Go code refactoring : the 23x performance hunt

A few weeks ago, I read an article called “Good Code vs Bad Code in Golang” where the author guides us step-by-step through the refactoring of an actual business use case.

The article focuses on turning “bad code” into “good code”: more idiomatic, more legible, leveraging the specifics of the go language. But it also insists on performance being an important aspect of the project. This triggered my curiosity: let’s dig in!

The program basically reads an input file, and parses each line to populate an object in memory.

The author not only published the source on Github, he also wrote an idiomatic benchmark. This was a really great idea, like an invitation to tweak the code and reproduce the measurements with the command:

$ go test -bench=.
μs per execution (smaller is better)

So, on my machine the “good code” is 16% faster. Can we gain more?

In my experience there is an interesting correlation between code quality and performance. When you successfully refactor your code to make it clearer and more decoupled, you often end up making it faster, as it’s less cluttered with irrelevant instructions that were previously executed in vain, and also because some possible optimizations become obvious and easy to implement.

On the other hand, if you push further in your quest for performance, you will have to give up simplicity and resort to hacks. You will indeed shave milliseconds, but code quality will suffer, insofar as it will become more difficult to read and to reason about, more brittle, and less flexible.

Climbing mount Simplicity, and then descending it

It’s a trade-off: how far are you willing to go?

In order to properly prioritize your performance effort, the most valuable strategy is to identify your bottlenecks and focus on them. To achieve this, use profiling tools! Pprof and Trace are your friends:

$ go test -bench=. -cpuprofile cpu.prof
$ go tool pprof -svg cpu.prof > cpu.svg
A pretty big CPU usage graph (click for SVG)
$ go test -bench=. -trace trace.out
$ go tool trace trace.out
A rainbow trace : lots of tiny tasks (click to open, in Chrome only)

The trace proves that all CPU cores are used (bottom lines 0, 1, etc.), which looks like a good thing at first. But it shows thousands of small colored computation slices, and also some blank slots where some of the cores are idle. Let’s zoom in:

A 3ms window (click to open, in Chrome only)

Each core actually spends a lot of its time idle, and keeps switching between micro-tasks. It looks like the granularity of the tasks is not optimal, leading to a lot of context switches and to contention due to synchronization.

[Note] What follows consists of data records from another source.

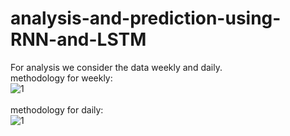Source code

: # analysis-and-prediction-using-RNN-and-LSTM
For analysis we consider the data weekly and daily.<br>
methodology for weekly:<br>
![1](https://github.com/aanshir/analysis-and-prediction-using-RNN-and-LSTM/blob/master/f2.JPG)
<br>
<br>
methodology for daily:<br>
![1](https://github.com/aanshir/analysis-and-prediction-using-RNN-and-LSTM/blob/master/f2.JPG)
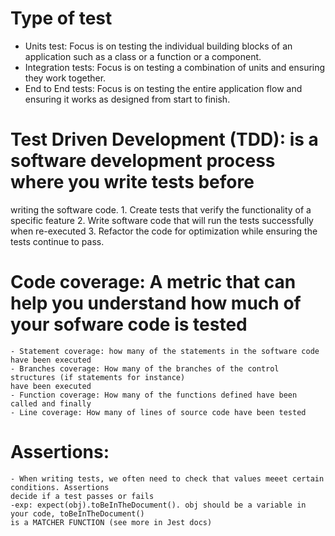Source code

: # Type of test
- Units test: Focus is on testing the individual building blocks of an application such as a class
or a function or a component.
- Integration tests: Focus is on testing a combination of units and ensuring they work together.
- End to End tests: Focus is on testing the entire application flow and ensuring it works as designed
from start to finish.

# Test Driven Development (TDD): is a software development process where you write tests before
writing the software code.
    1. Create tests that verify the functionality of a specific feature
    2. Write software code that will run the tests successfully when re-executed
    3. Refactor the code for optimization while ensuring the tests continue to pass.

# Code coverage: A metric that can help you understand how much of your sofware code is tested
    - Statement coverage: how many of the statements in the software code have been executed
    - Branches coverage: How many of the branches of the control structures (if statements for instance)
    have been executed
    - Function coverage: How many of the functions defined have been called and finally
    - Line coverage: How many of lines of source code have been tested

# Assertions: 
    - When writing tests, we often need to check that values meeet certain conditions. Assertions
    decide if a test passes or fails
    -exp: expect(obj).toBeInTheDocument(). obj should be a variable in your code, toBeInTheDocument()
    is a MATCHER FUNCTION (see more in Jest docs)
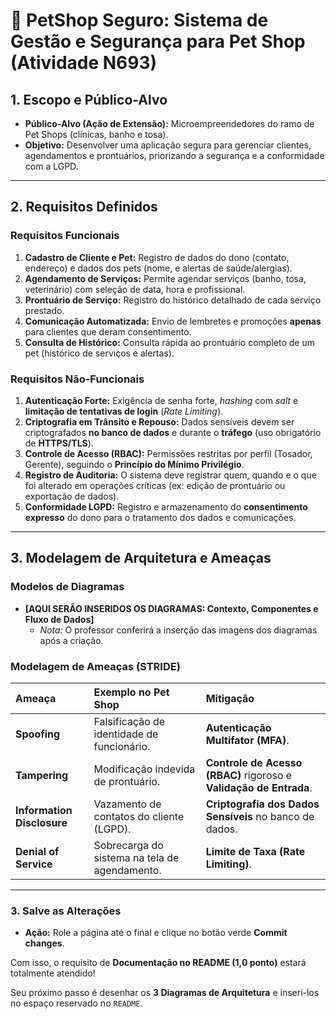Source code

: # 🐾 PetShop Seguro: Sistema de Gestão e Segurança para Pet Shop (Atividade N693)

## 1. Escopo e Público-Alvo

* **Público-Alvo (Ação de Extensão):** Microempreendedores do ramo de Pet Shops (clínicas, banho e tosa).
* **Objetivo:** Desenvolver uma aplicação segura para gerenciar clientes, agendamentos e prontuários, priorizando a segurança e a conformidade com a LGPD.

---

## 2. Requisitos Definidos

### Requisitos Funcionais

1.  **Cadastro de Cliente e Pet:** Registro de dados do dono (contato, endereço) e dados dos pets (nome, e alertas de saúde/alergias).
2.  **Agendamento de Serviços:** Permite agendar serviços (banho, tosa, veterinário) com seleção de data, hora e profissional.
3.  **Prontuário de Serviço:** Registro do histórico detalhado de cada serviço prestado.
4.  **Comunicação Automatizada:** Envio de lembretes e promoções **apenas** para clientes que deram consentimento.
5.  **Consulta de Histórico:** Consulta rápida ao prontuário completo de um pet (histórico de serviços e alertas).

### Requisitos Não-Funcionais

1.  **Autenticação Forte:** Exigência de senha forte, *hashing* com *salt* e **limitação de tentativas de login** (*Rate Limiting*).
2.  **Criptografia em Trânsito e Repouso:** Dados sensíveis devem ser criptografados **no banco de dados** e durante o **tráfego** (uso obrigatório de **HTTPS/TLS**).
3.  **Controle de Acesso (RBAC):** Permissões restritas por perfil (Tosador, Gerente), seguindo o **Princípio do Mínimo Privilégio**.
4.  **Registro de Auditoria:** O sistema deve registrar quem, quando e o que foi alterado em operações críticas (ex: edição de prontuário ou exportação de dados).
5.  **Conformidade LGPD:** Registro e armazenamento do **consentimento expresso** do dono para o tratamento dos dados e comunicações.

---

## 3. Modelagem de Arquitetura e Ameaças

### Modelos de Diagramas

* **[AQUI SERÃO INSERIDOS OS DIAGRAMAS: Contexto, Componentes e Fluxo de Dados]**
    * *Nota:* O professor conferirá a inserção das imagens dos diagramas após a criação.

### Modelagem de Ameaças (STRIDE)

| Ameaça | Exemplo no Pet Shop | Mitigação |
| :--- | :--- | :--- |
| **Spoofing** | Falsificação de identidade de funcionário. | **Autenticação Multifator (MFA)**. |
| **Tampering** | Modificação indevida de prontuário. | **Controle de Acesso (RBAC)** rigoroso e **Validação de Entrada**. |
| **Information Disclosure** | Vazamento de contatos do cliente (LGPD). | **Criptografia dos Dados Sensíveis** no banco de dados. |
| **Denial of Service** | Sobrecarga do sistema na tela de agendamento. | **Limite de Taxa (Rate Limiting)**. |

---

### 3. Salve as Alterações

* **Ação:** Role a página até o final e clique no botão verde **Commit changes**.

Com isso, o requisito de **Documentação no README (1,0 ponto)** estará totalmente atendido!

Seu próximo passo é desenhar os **3 Diagramas de Arquitetura** e inseri-los no espaço reservado no `README`.
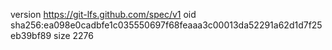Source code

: version https://git-lfs.github.com/spec/v1
oid sha256:ea098e0cadbfe1c035550697f68feaaa3c00013da52291a62d1d7f25eb39bf89
size 2276
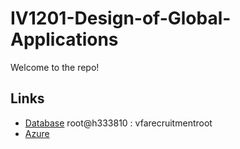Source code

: # IV1201-Design-of-Global-Applications
Welcome to the repo!

## Links
- [Database](https://phpmyadmin678.loopia.se/) root@h333810 : vfarecruitmentroot
- [Azure](https://portal.azure.com/#@kth.onmicrosoft.com/resource/subscriptions/762702c5-f63f-4ded-ae3d-3bf5f01c7758/resourceGroups/IV1201_Recruitment/overview)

Let’s check with the race detector if the synchronization is correct (if it’s not, then we have bigger issues than performance):

$ go test -race

Yes!! it seems correct, no data race condition was encountered. Test funcs and Benchmark funcs are distinct (see the doc), but here they call the same function ParseAdexpMessage and we can use either with -race.

The concurrency strategy in the “good” version consists in processing each line of input in its own goroutine, to leverage multiple cores. This is a legitimate intuition, as goroutines have the reputation to be lightweight and cheap. How much are we gaining thanks to concurrency? Let’s compare with the same code in a single sequential goroutine (just remove the go keyword preceding the line parsing function call)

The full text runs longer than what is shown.